Im Zusammenhang mit der Zahlung soll die EU-Kommissarin fehlerhafte und verspätete EU-Verträge über die Lieferung von Impfstoffen unterzeichnet haben. „V4na.com“ berichtet: „Seit die Transaktion bekannt wurde, hat Stella Kyriakides alles getan, um die Millionenzahlung zu erklären. Sie hat versucht, klarzumachen, dass der Betrag, der sicherlich wie Korruptionsgeld aussieht, nichts mit den Impfabkommen der EU zu tun hat. Sie versucht, die Aufmerksamkeit von der offensichtlichen Tatsache abzulenken, dass das Bestechungsgeld von Impfstoffunternehmen als Gegenleistung für die günstigen Verträge, die ihnen die Möglichkeit einer verspäteten und ungleichmäßigen Lieferung ermöglichten, geleistet wurde.“

ARD Panorama“ hatte im April 2021 in einem Beitrag unter dem Titel „Ehemann von EU-Impf-Kommissarin Kyriakides unter Korruptionsverdacht“ ausgeführt: „Nach Panorama-Informationen steht die EU-Gesundheits-Kommissarin Stella Kyriakides nach einem Rechnungshofbericht in ihrer Heimat Zypern unter Druck. Ihr Ehemann Kyiriakos Kyriakides hat danach von einer Staatsbank mehrere Kredite in Millionenhöhe erhalten, obwohl er dafür laut Bericht keine ausreichenden Sicherheiten vorweisen konnte. Der Vorwurf der Vorteilsnahme steht laut zyprischen Medienberichten im Raum.“

Die „Augsburger Allgemeine“ geht ebenfalls auf den Fall in einem Bericht unter dem Titel „EU-Kommissarin Stella Kyriakides unter Verdacht“ ein.

Der EU-Parlamentarier Sven Giegold führt in einer Anfrage aus: „In ihrer Erklärung der finanziellen Interessen hat Kommissarin Stella Kyriakides eine Reihe von Führungspositionen für ihren Ehemann Kyriakos Kyriakides aufgeführt. Das Unternehmen MARALO LIMITED erscheint jedoch nicht, obwohl Kyriakos Kyriakides als Geschäftsführer aufgeführt ist und große Kredite für das Unternehmen aufgenommen wurden.

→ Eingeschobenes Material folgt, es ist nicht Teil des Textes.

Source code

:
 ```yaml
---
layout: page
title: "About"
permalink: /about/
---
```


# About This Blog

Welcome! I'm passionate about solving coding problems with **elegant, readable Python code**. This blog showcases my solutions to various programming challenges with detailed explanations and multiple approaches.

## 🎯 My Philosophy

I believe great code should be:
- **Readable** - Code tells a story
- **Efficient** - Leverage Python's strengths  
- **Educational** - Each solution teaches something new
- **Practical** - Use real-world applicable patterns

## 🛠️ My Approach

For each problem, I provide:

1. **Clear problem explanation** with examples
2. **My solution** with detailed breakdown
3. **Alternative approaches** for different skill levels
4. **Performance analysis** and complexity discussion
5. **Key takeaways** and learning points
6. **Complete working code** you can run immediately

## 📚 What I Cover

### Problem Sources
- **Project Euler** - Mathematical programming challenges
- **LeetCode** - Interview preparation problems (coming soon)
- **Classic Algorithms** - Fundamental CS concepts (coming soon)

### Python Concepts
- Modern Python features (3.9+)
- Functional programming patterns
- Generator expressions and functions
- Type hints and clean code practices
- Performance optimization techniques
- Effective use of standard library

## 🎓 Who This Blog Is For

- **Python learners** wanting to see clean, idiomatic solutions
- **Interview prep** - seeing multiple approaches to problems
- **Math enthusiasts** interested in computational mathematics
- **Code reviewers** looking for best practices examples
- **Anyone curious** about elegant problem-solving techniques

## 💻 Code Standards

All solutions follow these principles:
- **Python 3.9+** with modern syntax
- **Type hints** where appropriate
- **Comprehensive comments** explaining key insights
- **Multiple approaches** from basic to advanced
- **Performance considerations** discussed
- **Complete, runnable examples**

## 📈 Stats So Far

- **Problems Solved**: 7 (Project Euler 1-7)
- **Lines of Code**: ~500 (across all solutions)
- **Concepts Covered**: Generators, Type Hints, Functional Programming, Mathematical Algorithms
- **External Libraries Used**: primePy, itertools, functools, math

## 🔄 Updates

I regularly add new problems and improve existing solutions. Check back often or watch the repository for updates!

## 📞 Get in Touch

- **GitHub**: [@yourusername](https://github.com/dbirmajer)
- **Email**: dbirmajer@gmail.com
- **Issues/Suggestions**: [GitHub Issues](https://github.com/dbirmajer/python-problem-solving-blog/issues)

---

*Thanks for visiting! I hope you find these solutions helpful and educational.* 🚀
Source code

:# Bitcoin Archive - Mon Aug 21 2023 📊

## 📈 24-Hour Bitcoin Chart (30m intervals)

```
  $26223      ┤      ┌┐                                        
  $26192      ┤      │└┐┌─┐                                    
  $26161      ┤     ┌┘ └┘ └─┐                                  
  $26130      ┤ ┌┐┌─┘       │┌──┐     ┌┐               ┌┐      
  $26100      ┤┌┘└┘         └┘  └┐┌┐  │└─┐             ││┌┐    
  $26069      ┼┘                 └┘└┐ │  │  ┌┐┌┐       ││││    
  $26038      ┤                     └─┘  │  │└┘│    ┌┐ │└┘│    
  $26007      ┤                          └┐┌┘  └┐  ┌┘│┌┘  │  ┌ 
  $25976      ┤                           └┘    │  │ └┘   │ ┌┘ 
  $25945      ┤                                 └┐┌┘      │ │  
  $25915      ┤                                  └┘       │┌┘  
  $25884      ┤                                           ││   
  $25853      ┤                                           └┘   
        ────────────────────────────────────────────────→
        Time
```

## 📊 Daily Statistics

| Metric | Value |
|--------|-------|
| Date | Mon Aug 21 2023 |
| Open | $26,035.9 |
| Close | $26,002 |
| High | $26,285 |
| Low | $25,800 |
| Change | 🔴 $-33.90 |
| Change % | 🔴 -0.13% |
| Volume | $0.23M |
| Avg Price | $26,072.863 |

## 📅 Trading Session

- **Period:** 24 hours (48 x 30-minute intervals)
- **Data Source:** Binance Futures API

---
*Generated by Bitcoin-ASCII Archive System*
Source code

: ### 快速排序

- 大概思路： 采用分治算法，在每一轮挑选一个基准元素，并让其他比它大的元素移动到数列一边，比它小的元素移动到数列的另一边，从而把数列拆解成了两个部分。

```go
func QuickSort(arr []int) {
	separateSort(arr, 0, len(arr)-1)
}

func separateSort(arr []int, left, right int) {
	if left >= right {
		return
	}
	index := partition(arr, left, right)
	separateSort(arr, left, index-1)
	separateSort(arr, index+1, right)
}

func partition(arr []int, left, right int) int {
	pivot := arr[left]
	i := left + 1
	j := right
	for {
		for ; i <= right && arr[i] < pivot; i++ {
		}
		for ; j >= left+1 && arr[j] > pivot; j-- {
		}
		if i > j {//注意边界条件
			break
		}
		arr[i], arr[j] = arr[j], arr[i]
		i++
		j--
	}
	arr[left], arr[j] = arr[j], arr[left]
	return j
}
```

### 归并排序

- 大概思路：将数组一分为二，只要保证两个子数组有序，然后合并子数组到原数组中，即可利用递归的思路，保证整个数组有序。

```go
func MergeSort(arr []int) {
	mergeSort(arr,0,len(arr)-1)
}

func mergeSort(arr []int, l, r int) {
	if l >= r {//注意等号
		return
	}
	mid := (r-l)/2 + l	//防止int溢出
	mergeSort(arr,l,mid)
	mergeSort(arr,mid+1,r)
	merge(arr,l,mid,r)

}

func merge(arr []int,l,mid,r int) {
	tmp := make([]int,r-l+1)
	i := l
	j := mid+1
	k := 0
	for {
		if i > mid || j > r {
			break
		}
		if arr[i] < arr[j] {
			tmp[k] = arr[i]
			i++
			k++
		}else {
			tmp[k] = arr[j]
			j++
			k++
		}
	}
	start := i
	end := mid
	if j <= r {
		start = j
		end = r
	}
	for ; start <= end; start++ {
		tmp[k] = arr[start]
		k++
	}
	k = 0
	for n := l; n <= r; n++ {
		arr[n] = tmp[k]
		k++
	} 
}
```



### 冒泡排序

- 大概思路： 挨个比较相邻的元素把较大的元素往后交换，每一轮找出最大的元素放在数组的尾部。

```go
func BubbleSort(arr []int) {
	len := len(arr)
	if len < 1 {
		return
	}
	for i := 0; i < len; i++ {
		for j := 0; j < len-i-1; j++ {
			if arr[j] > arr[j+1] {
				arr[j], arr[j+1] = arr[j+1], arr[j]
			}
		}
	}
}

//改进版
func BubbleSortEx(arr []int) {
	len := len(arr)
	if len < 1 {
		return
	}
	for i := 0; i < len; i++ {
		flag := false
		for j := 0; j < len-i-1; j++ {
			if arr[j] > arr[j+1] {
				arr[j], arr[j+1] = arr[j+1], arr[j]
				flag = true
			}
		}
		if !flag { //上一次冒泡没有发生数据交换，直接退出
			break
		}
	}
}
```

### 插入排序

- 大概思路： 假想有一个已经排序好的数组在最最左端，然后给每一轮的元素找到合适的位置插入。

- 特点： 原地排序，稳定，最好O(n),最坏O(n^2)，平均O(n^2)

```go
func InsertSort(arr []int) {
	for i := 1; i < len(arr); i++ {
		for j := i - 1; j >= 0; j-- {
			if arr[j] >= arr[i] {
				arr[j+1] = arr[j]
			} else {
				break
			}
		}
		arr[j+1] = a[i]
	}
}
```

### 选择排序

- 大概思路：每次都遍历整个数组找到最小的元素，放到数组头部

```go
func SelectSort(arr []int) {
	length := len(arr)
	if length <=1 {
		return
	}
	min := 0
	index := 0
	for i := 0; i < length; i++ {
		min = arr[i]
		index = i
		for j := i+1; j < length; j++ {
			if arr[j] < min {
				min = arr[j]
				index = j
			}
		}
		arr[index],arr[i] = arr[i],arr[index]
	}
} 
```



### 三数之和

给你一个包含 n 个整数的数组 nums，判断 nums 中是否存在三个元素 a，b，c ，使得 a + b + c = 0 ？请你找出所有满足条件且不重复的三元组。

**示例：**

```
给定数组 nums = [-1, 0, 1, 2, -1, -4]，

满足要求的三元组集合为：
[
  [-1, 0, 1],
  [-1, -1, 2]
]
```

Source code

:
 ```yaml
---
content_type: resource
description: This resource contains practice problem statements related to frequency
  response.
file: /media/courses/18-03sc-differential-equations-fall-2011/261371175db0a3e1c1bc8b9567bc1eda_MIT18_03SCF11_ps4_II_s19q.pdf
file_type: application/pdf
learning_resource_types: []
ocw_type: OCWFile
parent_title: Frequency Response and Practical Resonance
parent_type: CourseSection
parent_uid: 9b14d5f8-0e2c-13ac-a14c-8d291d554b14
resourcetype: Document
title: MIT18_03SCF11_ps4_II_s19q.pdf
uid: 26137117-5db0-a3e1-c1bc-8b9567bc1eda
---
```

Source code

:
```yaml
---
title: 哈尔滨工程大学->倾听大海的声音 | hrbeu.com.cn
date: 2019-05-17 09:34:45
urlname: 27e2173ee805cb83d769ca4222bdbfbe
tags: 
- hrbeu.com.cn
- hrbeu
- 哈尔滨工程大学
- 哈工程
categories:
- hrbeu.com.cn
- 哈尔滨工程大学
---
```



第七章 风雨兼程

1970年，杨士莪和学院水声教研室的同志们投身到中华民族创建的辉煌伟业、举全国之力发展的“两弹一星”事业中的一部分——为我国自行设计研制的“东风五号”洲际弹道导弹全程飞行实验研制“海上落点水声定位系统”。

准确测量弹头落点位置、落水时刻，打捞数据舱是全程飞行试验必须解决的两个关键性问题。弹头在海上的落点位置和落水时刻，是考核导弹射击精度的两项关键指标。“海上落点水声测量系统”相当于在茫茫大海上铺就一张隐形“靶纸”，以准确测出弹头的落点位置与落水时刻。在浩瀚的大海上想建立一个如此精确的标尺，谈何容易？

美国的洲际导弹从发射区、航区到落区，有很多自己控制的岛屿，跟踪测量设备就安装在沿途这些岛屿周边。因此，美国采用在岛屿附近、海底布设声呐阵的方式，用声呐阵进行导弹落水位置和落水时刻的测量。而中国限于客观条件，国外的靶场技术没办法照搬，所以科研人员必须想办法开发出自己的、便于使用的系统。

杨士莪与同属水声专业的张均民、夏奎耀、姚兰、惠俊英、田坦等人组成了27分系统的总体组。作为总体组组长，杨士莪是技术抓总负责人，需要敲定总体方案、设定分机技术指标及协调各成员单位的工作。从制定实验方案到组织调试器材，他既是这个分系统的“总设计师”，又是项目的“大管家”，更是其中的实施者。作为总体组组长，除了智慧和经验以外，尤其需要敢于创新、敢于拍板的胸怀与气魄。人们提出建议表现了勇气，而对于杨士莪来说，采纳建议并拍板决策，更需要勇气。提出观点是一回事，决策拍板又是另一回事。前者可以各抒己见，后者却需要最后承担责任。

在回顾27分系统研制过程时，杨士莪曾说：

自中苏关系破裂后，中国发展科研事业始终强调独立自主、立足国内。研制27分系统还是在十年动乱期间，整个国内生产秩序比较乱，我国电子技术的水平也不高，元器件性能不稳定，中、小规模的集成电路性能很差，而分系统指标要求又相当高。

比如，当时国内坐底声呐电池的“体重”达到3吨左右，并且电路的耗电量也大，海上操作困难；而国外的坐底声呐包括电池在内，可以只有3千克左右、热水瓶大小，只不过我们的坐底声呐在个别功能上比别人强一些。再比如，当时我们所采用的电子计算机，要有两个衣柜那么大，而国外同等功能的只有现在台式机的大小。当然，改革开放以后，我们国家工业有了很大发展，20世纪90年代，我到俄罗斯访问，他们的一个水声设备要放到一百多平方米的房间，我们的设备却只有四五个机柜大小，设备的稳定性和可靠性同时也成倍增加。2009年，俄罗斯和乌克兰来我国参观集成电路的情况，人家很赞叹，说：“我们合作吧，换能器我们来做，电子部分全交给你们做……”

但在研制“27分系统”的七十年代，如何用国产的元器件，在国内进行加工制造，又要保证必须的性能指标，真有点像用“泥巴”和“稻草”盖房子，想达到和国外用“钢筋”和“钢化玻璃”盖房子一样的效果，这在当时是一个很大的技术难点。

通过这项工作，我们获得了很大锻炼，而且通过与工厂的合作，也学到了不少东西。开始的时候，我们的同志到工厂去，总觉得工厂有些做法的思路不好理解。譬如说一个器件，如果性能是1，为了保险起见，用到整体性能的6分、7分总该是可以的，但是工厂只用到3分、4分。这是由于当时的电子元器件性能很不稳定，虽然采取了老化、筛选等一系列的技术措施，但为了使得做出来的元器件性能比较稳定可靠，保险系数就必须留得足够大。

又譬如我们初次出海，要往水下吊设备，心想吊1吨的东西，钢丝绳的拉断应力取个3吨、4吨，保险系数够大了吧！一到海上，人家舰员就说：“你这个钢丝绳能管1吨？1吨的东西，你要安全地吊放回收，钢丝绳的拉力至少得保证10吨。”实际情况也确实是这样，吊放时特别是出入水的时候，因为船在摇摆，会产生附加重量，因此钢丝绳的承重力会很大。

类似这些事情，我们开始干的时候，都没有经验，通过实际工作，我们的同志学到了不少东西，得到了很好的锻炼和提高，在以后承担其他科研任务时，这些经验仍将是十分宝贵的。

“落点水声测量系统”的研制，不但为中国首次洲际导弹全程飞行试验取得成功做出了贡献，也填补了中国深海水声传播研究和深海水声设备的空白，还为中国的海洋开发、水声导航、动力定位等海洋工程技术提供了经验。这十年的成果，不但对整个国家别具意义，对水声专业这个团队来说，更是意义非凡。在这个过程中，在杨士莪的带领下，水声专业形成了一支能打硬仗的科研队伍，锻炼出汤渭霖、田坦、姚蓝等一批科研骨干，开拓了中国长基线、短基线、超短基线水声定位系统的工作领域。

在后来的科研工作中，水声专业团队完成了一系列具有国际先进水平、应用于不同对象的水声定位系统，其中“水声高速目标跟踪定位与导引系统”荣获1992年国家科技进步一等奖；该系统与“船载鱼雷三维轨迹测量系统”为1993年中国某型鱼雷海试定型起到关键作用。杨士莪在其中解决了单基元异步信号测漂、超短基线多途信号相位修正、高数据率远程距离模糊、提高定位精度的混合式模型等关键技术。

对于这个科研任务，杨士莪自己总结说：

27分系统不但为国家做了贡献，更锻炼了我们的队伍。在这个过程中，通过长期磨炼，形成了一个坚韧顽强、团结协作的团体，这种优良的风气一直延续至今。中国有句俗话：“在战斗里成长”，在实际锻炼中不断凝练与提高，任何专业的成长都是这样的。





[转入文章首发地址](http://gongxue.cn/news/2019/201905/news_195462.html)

Diese Darlehen, die dem Unternehmen von der Genossenschaftsbank Zypern gewährt wurden, wurden kürzlich vom Rechnungshof der Republik Zypern gemeldet.

Vor diesem Hintergrund möchte ich der Kommission folgende Fragen stellen:

1. Kann es bestätigen, ob Kyriakos Kyriakides, der Ehemann von Stella Kyriakides, Direktor von MARALO LIMITED ist und wenn ja, seit wann?

2. Warum genau wurden diese Führungsposition und die oben genannten Darlehen in der Erklärung der finanziellen Interessen des Kommissars nicht erwähnt?

3. Ist die Erklärung der finanziellen Interessen von Stella Kyriakides im Übrigen unvollständig und wird sie sie rechtzeitig überarbeiten?“

Zwischen 2004 und 2006 war Kyriakides Präsidentin der Europäischen Koalition gegen Brustkrebs. Die NGO wird von diversen Impfstoffherstellern finanziert. Das geht aus verschiedenen Unterlagen hervor – HIER und HIER.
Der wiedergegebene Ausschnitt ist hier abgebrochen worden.